I put myself in his place and thought how horrible it would be to lose a brother or sister. I love my siblings so much. I couldn't even imagine losing one of my new siblings either (brother in laws or sister in laws). They all hold such special places in my heart. I just assume since I'm the oldest I will go first but we have no way of knowing those things. Kenny was the youngest of 5 boys. I know Papa never expected to lose him first.
Papa is a preacher and was one of the speakers at the funeral. I was so impressed with how well he conducted his part of the service. We laughed and cried. It was such an amazing tribute of Kenny's life. He was a very friendly man with many friends and family members at the funeral to show for it.
I hope I leave behind a legacy of friends and family just like he did one day. I hope I show myself friendly and stick closer then a brother.
That was a side thought back to my siblings. I was thinking how much I appreciate all of them and I don't feel we get the time together that we once did. The kids and I ate out with my parents and youngest brother last night before heading home. When we got there Uncle Gregg and his family were there also. They joined us and we talked about all the cousins we got to see that day and how it was good seeing everyone but sad under the circumstances. Dad and Gregg started discussing how it was so fun having lots of cousins and how every year on spring break they would all camp out at the lake. I thought what a great idea. How fun for all the cousins. My Mom's family has taken several vacations together and we cherish those memories. It was time we had with each others undivided attention.

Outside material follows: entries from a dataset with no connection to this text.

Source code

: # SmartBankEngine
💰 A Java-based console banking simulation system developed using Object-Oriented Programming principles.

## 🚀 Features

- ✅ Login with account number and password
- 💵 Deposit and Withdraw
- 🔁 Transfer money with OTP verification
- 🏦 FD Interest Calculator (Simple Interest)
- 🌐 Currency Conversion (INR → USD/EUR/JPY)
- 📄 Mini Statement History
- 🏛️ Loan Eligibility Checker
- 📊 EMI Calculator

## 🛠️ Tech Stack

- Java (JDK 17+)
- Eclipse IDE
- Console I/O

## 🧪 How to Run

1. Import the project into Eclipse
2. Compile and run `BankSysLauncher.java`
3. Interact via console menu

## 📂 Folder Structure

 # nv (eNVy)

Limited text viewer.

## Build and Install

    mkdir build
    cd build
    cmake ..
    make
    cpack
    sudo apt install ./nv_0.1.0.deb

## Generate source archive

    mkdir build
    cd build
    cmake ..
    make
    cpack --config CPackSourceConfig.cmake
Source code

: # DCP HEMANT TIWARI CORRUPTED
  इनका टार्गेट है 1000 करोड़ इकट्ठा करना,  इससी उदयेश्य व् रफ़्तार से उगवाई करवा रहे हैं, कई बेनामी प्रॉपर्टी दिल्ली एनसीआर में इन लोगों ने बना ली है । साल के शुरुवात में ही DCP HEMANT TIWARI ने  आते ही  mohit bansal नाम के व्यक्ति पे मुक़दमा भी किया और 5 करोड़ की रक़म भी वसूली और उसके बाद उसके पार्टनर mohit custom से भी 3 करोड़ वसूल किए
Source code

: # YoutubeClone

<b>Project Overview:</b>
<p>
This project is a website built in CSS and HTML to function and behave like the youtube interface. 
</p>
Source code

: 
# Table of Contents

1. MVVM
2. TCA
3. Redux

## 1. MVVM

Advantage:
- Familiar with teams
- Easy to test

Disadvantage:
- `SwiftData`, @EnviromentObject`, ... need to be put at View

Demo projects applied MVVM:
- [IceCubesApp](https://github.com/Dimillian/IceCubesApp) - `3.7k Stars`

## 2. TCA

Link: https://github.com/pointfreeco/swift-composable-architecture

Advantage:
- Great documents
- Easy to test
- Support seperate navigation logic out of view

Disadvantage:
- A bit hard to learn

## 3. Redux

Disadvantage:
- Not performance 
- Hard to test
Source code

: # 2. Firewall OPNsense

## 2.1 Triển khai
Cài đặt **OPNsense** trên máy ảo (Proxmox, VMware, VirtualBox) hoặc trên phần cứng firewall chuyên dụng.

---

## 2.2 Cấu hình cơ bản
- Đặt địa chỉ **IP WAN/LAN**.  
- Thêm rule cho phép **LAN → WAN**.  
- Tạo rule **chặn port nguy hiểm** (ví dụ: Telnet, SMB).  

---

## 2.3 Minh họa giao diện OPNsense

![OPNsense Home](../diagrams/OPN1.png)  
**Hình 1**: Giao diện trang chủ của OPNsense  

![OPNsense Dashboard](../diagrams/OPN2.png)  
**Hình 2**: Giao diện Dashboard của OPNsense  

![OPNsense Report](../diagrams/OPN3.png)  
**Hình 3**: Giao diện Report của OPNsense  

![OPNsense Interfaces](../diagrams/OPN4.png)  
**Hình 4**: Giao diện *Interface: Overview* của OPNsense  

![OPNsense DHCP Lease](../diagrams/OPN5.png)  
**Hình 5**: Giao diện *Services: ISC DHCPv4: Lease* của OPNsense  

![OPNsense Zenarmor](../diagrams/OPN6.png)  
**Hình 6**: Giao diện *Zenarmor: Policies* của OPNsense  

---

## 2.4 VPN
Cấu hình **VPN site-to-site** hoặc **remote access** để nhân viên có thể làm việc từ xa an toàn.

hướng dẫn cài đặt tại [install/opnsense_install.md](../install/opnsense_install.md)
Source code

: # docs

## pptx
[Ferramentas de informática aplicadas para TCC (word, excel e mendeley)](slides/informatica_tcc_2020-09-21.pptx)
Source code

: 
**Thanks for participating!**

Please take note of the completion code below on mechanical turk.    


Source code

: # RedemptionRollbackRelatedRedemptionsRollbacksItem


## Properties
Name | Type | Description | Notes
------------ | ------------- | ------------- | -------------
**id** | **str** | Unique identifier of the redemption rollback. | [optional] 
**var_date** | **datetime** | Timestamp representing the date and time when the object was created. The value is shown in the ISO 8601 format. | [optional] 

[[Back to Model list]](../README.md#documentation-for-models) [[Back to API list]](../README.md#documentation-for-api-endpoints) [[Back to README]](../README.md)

Now that I am older and have kids of my own I can only imagine how precious those times must be to them. Vacations or lake days spent with my siblings are priceless. Now that we all are having kids this is something we must take time out for so the new generation of cousins can play and the siblings and spouses can have fun times together as well. A set a side time to catch up and enjoy each others company. We don't have to spend lots of money on vacations all though every few years that would be great to do! Just set a side some much needed family time with out the chores or little things around needing to be done. I'm going to start making more of an effort for this sort of thing to happen at least once a summer. Sure we have Christmas and other Holidays but those are all hustle and bustle. Taking time out to play is important.